19.5.78.
Дошло известие о смерти Виталия Семина “за рабочим столом” (некролог в “Лит. газете”). Трудно было поверить (глаза не поверили), да некуда деться. Заплакал, ходил по комнате, ругался, побежал давать телеграмму. Все непрочно, тонок лед под ногами; ты жив — значит, прав, вот и вся мудрость; написали вслед, какой он был хороший писатель. А ведь его война (и фашизм) дотянулись и забрали. И Лукины руку приложили.
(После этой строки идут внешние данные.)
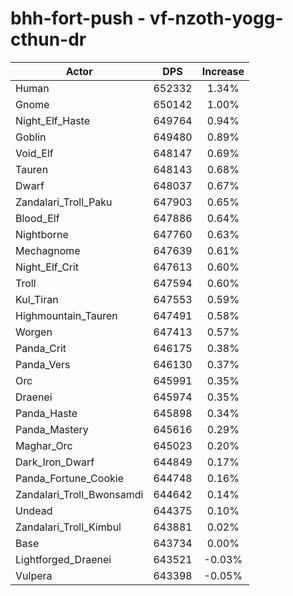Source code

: # bhh-fort-push - vf-nzoth-yogg-cthun-dr
| Actor | DPS | Increase |
|---|:---:|:---:|
|Human|652332|1.34%|
|Gnome|650142|1.00%|
|Night_Elf_Haste|649764|0.94%|
|Goblin|649480|0.89%|
|Void_Elf|648147|0.69%|
|Tauren|648143|0.68%|
|Dwarf|648037|0.67%|
|Zandalari_Troll_Paku|647903|0.65%|
|Blood_Elf|647886|0.64%|
|Nightborne|647760|0.63%|
|Mechagnome|647639|0.61%|
|Night_Elf_Crit|647613|0.60%|
|Troll|647594|0.60%|
|Kul_Tiran|647553|0.59%|
|Highmountain_Tauren|647491|0.58%|
|Worgen|647413|0.57%|
|Panda_Crit|646175|0.38%|
|Panda_Vers|646130|0.37%|
|Orc|645991|0.35%|
|Draenei|645974|0.35%|
|Panda_Haste|645898|0.34%|
|Panda_Mastery|645616|0.29%|
|Maghar_Orc|645023|0.20%|
|Dark_Iron_Dwarf|644849|0.17%|
|Panda_Fortune_Cookie|644748|0.16%|
|Zandalari_Troll_Bwonsamdi|644642|0.14%|
|Undead|644375|0.10%|
|Zandalari_Troll_Kimbul|643881|0.02%|
|Base|643734|0.00%|
|Lightforged_Draenei|643521|-0.03%|
|Vulpera|643398|-0.05%|
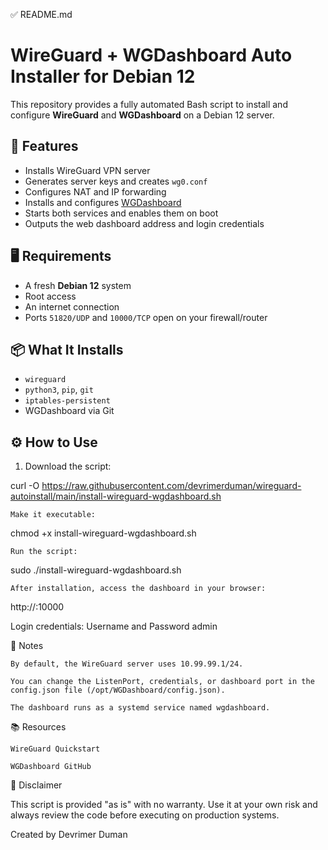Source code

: ✅ README.md

# WireGuard + WGDashboard Auto Installer for Debian 12

This repository provides a fully automated Bash script to install and configure **WireGuard** and **WGDashboard** on a Debian 12 server.

## 🚀 Features

- Installs WireGuard VPN server
- Generates server keys and creates `wg0.conf`
- Configures NAT and IP forwarding
- Installs and configures [WGDashboard](https://github.com/donaldzou/WGDashboard)
- Starts both services and enables them on boot
- Outputs the web dashboard address and login credentials

## 🖥️ Requirements

- A fresh **Debian 12** system
- Root access
- An internet connection
- Ports `51820/UDP` and `10000/TCP` open on your firewall/router

## 📦 What It Installs

- `wireguard`
- `python3`, `pip`, `git`
- `iptables-persistent`
- WGDashboard via Git

## ⚙️ How to Use

1. Download the script:

curl -O https://raw.githubusercontent.com/devrimerduman/wireguard-autoinstall/main/install-wireguard-wgdashboard.sh

    Make it executable:

chmod +x install-wireguard-wgdashboard.sh

    Run the script:

sudo ./install-wireguard-wgdashboard.sh

    After installation, access the dashboard in your browser:

http://<your-server-ip>:10000

Login credentials:
Username and Password
    admin

🔐 Notes

    By default, the WireGuard server uses 10.99.99.1/24.

    You can change the ListenPort, credentials, or dashboard port in the config.json file (/opt/WGDashboard/config.json).

    The dashboard runs as a systemd service named wgdashboard.

📚 Resources

    WireGuard Quickstart

    WGDashboard GitHub

🛑 Disclaimer

This script is provided "as is" with no warranty. Use it at your own risk and always review the code before executing on production systems.

Created by Devrimer Duman
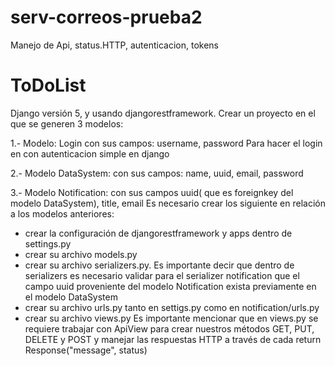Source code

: # serv-correos-prueba2
Manejo de Api, status.HTTP, autenticacion, tokens

# ToDoList
Django versión 5, y usando djangorestframework.
Crear un proyecto en el que se generen 3 modelos:

1.- Modelo: Login
con sus campos: username, password
Para hacer el login en con autenticacion simple en django

2.- Modelo DataSystem:
con sus campos: name, uuid, email, password

3.- Modelo Notification:
con sus campos uuid( que es foreignkey del modelo DataSystem), title, email
Es necesario crear los siguiente en relación a los modelos anteriores:
- crear la configuración de djangorestframework y apps dentro de settings.py
- crear su archivo models.py
- crear su archivo serializers.py. Es importante decir que dentro de serializers es necesario validar para el serializer notification que el campo uuid proveniente del modelo Notification exista previamente en el modelo DataSystem
- crear su archivo urls.py tanto en settigs.py como en notification/urls.py
- crear su archivo views.py Es importante mencionar que en views.py se requiere trabajar con ApiView para crear nuestros métodos GET, PUT, DELETE y POST y manejar las respuestas HTTP a través de cada return Response("message", status)

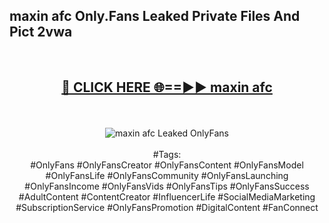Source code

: <h2>maxin afc Only.Fans Leaked Private Files And Pict 2vwa</h2>
<br>
<div align="center">
<h2><a href="https://mediafiles.top/maxin_afc" rel="nofollow">🔴 CLICK HERE 🌐==►► maxin afc</a></h2>
<br>
<br>
<a href="https://mediafiles.top/maxin_afc" rel="nofollow" data-target="animated-image.originalLink"><img src="https://i.ibb.co.com/WyWwxjT/player-gif2.gif" alt="maxin afc Leaked OnlyFans" style="max-width: 100%; display: inline-block;" data-target="animated-image.originalImage"></a>
<br><br>
#Tags:
<br>
#OnlyFans #OnlyFansCreator #OnlyFansContent #OnlyFansModel #OnlyFansLife #OnlyFansCommunity #OnlyFansLaunching #OnlyFansIncome #OnlyFansVids #OnlyFansTips #OnlyFansSuccess #AdultContent #ContentCreator #InfluencerLife #SocialMediaMarketing #SubscriptionService #OnlyFansPromotion #DigitalContent #FanConnect
</div>
<br>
В Костроме большой переполох: белят, красят, метут, подмазывают, разрушают и ставят заборы, латают асфальт. Видел высокий новый забор вокруг старого сарая с поленницами. Поглядел сбоку, а там, за забором, скамеечка и сидит старушка.
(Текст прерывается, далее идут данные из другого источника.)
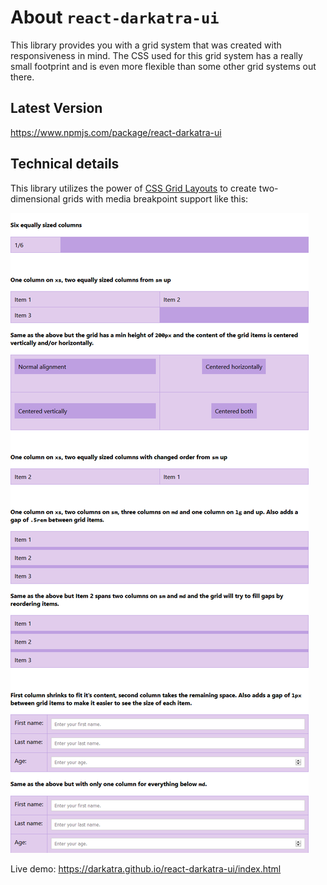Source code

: # About `react-darkatra-ui`

This library provides you with a grid system that was created with responsiveness in mind.
The CSS used for this grid system has a really small footprint and is even more flexible than some other grid systems out there.

## Latest Version
https://www.npmjs.com/package/react-darkatra-ui

## Technical details

This library utilizes the power of [CSS Grid Layouts](https://developer.mozilla.org/de/docs/Web/CSS/CSS_Grid_Layout) to create two-dimensional grids with media breakpoint support like this:

![Screenshot of /example](example/example.png)

Live demo: https://darkatra.github.io/react-darkatra-ui/index.html
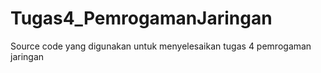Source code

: # Tugas4_PemrogamanJaringan
Source code yang digunakan untuk menyelesaikan tugas 4 pemrogaman jaringan
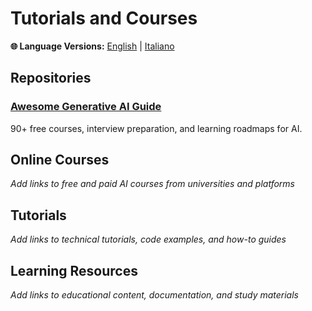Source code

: # Tutorials and Courses

**🌐 Language Versions:** [English](README.md) | [Italiano](README_IT.md)

## Repositories

### [Awesome Generative AI Guide](https://github.com/aishwaryanr/awesome-generative-ai-guide)
90+ free courses, interview preparation, and learning roadmaps for AI.

## Online Courses

*Add links to free and paid AI courses from universities and platforms*

## Tutorials

*Add links to technical tutorials, code examples, and how-to guides*

## Learning Resources

*Add links to educational content, documentation, and study materials*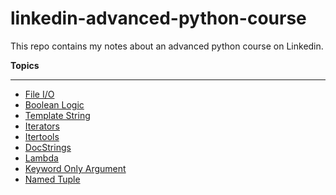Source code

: # linkedin-advanced-python-course
This repo contains my notes about an advanced python course on Linkedin.

**Topics**
_____________
* [File I/O](file-io.py)
* [Boolean Logic](boolean-logic.py)
* [Template String](template-string.py)
* [Iterators](iterators.py)
* [Itertools](itertools.py)
* [DocStrings](docstrings.py)
* [Lambda](lambda.py)
* [Keyword Only Argument](keyword-only-argument.py)
* [Named Tuple](named-tuple.py)
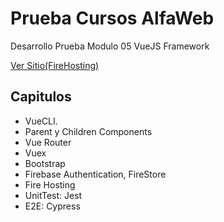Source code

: 
# **Prueba Cursos AlfaWeb**
Desarrollo Prueba Modulo 05 VueJS Framework

[Ver Sitio(FireHosting)](https://pruebafirebasevuedesafiolatam.web.app/ingresar)

## **Capitulos**
* VueCLI.
* Parent y Children Components
* Vue Router
* Vuex
* Bootstrap
* Firebase Authentication, FireStore
* Fire Hosting
* UnitTest: Jest
* E2E: Cypress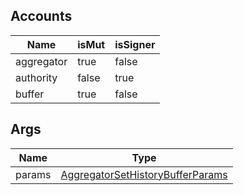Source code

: ## Accounts
|Name|isMut|isSigner|
|--|--|--|
| aggregator | true | false |
| authority | false | true |
| buffer | true | false |
## Args
|Name|Type|
|--|--|
| params | [AggregatorSetHistoryBufferParams](/program/types/aggregatorsethistorybufferparams) |
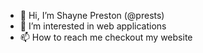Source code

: - 👋 Hi, I’m Shayne Preston (@prests)
- 👀 I’m interested in web applications
- 📫 How to reach me checkout my website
В понедельник приедет Косыгин вручать орден Костроме, оттого столько усердия. И деньги ведь сразу нашлись для всех этих побелок и латок. Шел сегодня по нашей улице, маляр красит забор у ветхого дома, и рядом стоит бабка и говорит, что в доме перекрытия ветхие, а маляр отвечает: вот проедут, увидят, что вокруг чисто, и больше ничего не будет, не жди.
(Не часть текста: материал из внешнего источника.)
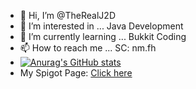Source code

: - 👋 Hi, I’m @TheRealJ2D
- 👀 I’m interested in ... Java Development
- 🌱 I’m currently learning ... Bukkit Coding
- 📫 How to reach me ... SC: nm.fh
- [![Anurag's GitHub stats](https://github-readme-stats.vercel.app/api?username=TheRealJ2D)](https://github.com/TheRealJ2D/github-readme-stats)
- My Spigot Page: [Click here](https://www.spigotmc.org/members/therealfahad.1202302/)
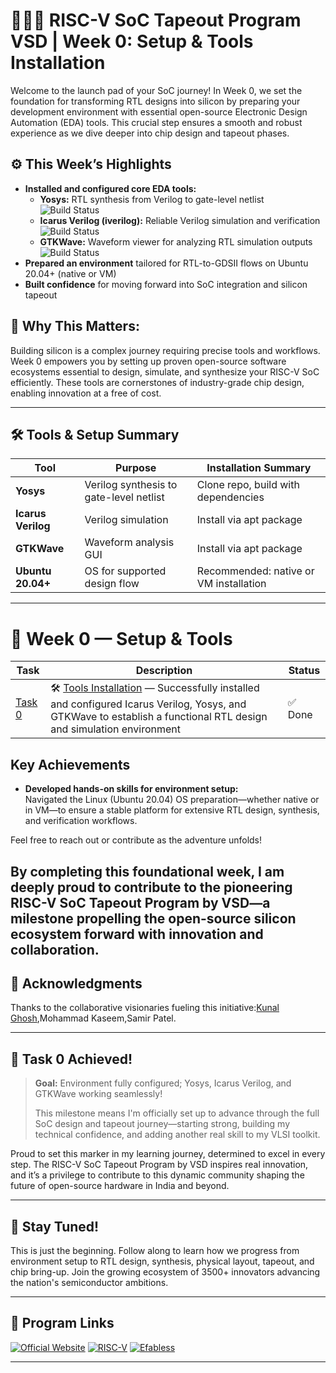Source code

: # 🧑‍💻🔧 RISC-V SoC Tapeout Program VSD | Week 0: Setup & Tools Installation

Welcome to the launch pad of your SoC journey! In Week 0, we set the foundation for transforming RTL designs into silicon by preparing your development environment with essential open-source Electronic Design Automation (EDA) tools. This crucial step ensures a smooth and robust experience as we dive deeper into chip design and tapeout phases.

## ⚙️ This Week’s Highlights
- **Installed and configured core EDA tools:**  
  - **Yosys:** RTL synthesis from Verilog to gate-level netlist ![Build Status](https://img.shields.io/badge/Yosys-✓-green)  
  - **Icarus Verilog (iverilog):** Reliable Verilog simulation and verification ![Build Status](https://img.shields.io/badge/IcarusVerilog-✓-green)  
  - **GTKWave:** Waveform viewer for analyzing RTL simulation outputs ![Build Status](https://img.shields.io/badge/GTKWave-✓-green)  
- **Prepared an environment** tailored for RTL-to-GDSII flows on Ubuntu 20.04+ (native or VM)
- **Built confidence** for moving forward into SoC integration and silicon tapeout

## 🌟 Why This Matters:
Building silicon is a complex journey requiring precise tools and workflows. Week 0 empowers you by setting up proven open-source software ecosystems essential to design, simulate, and synthesize your RISC-V SoC efficiently. These tools are cornerstones of industry-grade chip design, enabling innovation at a free of cost.

---

## 🛠️ Tools & Setup Summary

| Tool           | Purpose                                  | Installation Summary                      |
|----------------|------------------------------------------|------------------------------------------|
| **Yosys**      | Verilog synthesis to gate-level netlist | Clone repo, build with dependencies      |
| **Icarus Verilog** | Verilog simulation                   | Install via apt package                   |
| **GTKWave**    | Waveform analysis GUI                   | Install via apt package                   |
| **Ubuntu 20.04+** | OS for supported design flow          | Recommended: native or VM installation   |

---

# 📅 Week 0 — Setup & Tools

| Task | Description | Status |
|-------|-------------|---------|
| [Task 0](Week0/Task0/README.md) | 🛠️ [Tools Installation](Week0/Task0/README.md) — Successfully installed and configured Icarus Verilog, Yosys, and GTKWave to establish a functional RTL design and simulation environment | ✅ Done |

## Key Achievements

- **Developed hands-on skills for environment setup:**  
  Navigated the Linux (Ubuntu 20.04) OS preparation—whether native or in VM—to ensure a stable platform for extensive RTL design, synthesis, and verification workflows.


Feel free to reach out or contribute as the adventure unfolds!

By completing this foundational week, I am deeply proud to contribute to the pioneering RISC-V SoC Tapeout Program by VSD—a milestone propelling the open-source silicon ecosystem forward with innovation and collaboration.
---
## 🙏 Acknowledgments

Thanks to the collaborative visionaries fueling this initiative:[Kunal Ghosh](https://github.com/kunalg123),Mohammad Kaseem,Samir Patel.

---

## 🎯 Task 0 Achieved!

> **Goal:** Environment fully configured; Yosys, Icarus Verilog, and GTKWave working seamlessly!  
>  
> This milestone means I'm officially set up to advance through the full SoC design and tapeout journey—starting strong, building my technical confidence, and adding another real skill to my VLSI toolkit.

Proud to set this marker in my learning journey, determined to excel in every step. The RISC-V SoC Tapeout Program by VSD inspires real innovation, and it’s a privilege to contribute to this dynamic community shaping the future of open-source hardware in India and beyond.

---
## 📅 Stay Tuned!

This is just the beginning. Follow along to learn how we progress from environment setup to RTL design, synthesis, physical layout, tapeout, and chip bring-up. Join the growing ecosystem of 3500+ innovators advancing the nation's semiconductor ambitions.

---

## 🔗 Program Links

[![Official Website](https://img.shields.io/badge/Official%20Website-0078D7?style=for-the-badge&logo=internet-explorer&logoColor=white)](https://vsdiat.vlsisystemdesign.com/) 
[![RISC-V](https://img.shields.io/badge/RISC--V-000000?style=for-the-badge&logo=risc-v&logoColor=white)](https://riscv.org/) 
[![Efabless](https://img.shields.io/badge/Efabless-0066CC?style=for-the-badge&logo=vercel&logoColor=white)](https://efabless.com/)

---

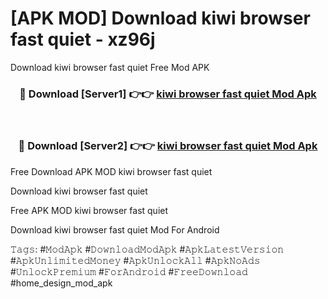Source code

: # [APK MOD] Download  kiwi browser fast quiet - xz96j
Download kiwi browser fast quiet Free Mod APK

<div align="center">
<h3>🔴 Download [Server1] 👉👉 <a href="https://apk-comot.site?title=kiwi_browser_fast_quiet">kiwi browser fast quiet Mod Apk</a></h3><br>

<h3>🔴 Download [Server2] 👉👉 <a href="https://apk-comot.site?title=kiwi_browser_fast_quiet">kiwi browser fast quiet Mod Apk</a></h3>
</div>


Free Download APK MOD kiwi browser fast quiet

Download kiwi browser fast quiet 

Free APK MOD kiwi browser fast quiet 

Download kiwi browser fast quiet Mod For Android

𝚃𝚊𝚐𝚜: #𝙼𝚘𝚍𝙰𝚙𝚔 #𝙳𝚘𝚠𝚗𝚕𝚘𝚊𝚍𝙼𝚘𝚍𝙰𝚙𝚔 #𝙰𝚙𝚔𝙻𝚊𝚝𝚎𝚜𝚝𝚅𝚎𝚛𝚜𝚒𝚘𝚗 #𝙰𝚙𝚔𝚄𝚗𝚕𝚒𝚖𝚒𝚝𝚎𝚍𝙼𝚘𝚗𝚎𝚢 #𝙰𝚙𝚔𝚄𝚗𝚕𝚘𝚌𝚔𝙰𝚕𝚕 #𝙰𝚙𝚔𝙽𝚘𝙰𝚍𝚜 #𝚄𝚗𝚕𝚘𝚌𝚔𝙿𝚛𝚎𝚖𝚒𝚞𝚖 #𝙵𝚘𝚛𝙰𝚗𝚍𝚛𝚘𝚒𝚍 #𝙵𝚛𝚎𝚎𝙳𝚘𝚠𝚗𝚕𝚘𝚊𝚍 #home_design_mod_apk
Купил книжку стихов Кшиштофа Бачинского (перевод с польского). Родился в 1921, погиб в Варшавском восстании в 1944. Женился в сорок втором; его жена погибла в те же дни, похоронены в одной могиле. Трагические судьбы этого рода сильно действуют на меня. Тем более, что это судьба талантливого поэта. Я чувствую в такой судьбе что-то истинное; мы лишены этого истинного; торжествует умственность, отказ совместить творчество с жизнью, то есть трусость, слабость, безумные успехи в самооправдании.
Написал об Овечкине для Воронежа[1]. Когда-то Мартынов[2] произвел на меня большое впечатление. В том, что точнее всего назвать “грезами” (это не мечты; мечты еще могут сбыться, грезы — никогда), я представлял себя таким Мартыновым после окончания университета: такая была жажда практического дела и перемен, достигаемых с твоей помощью.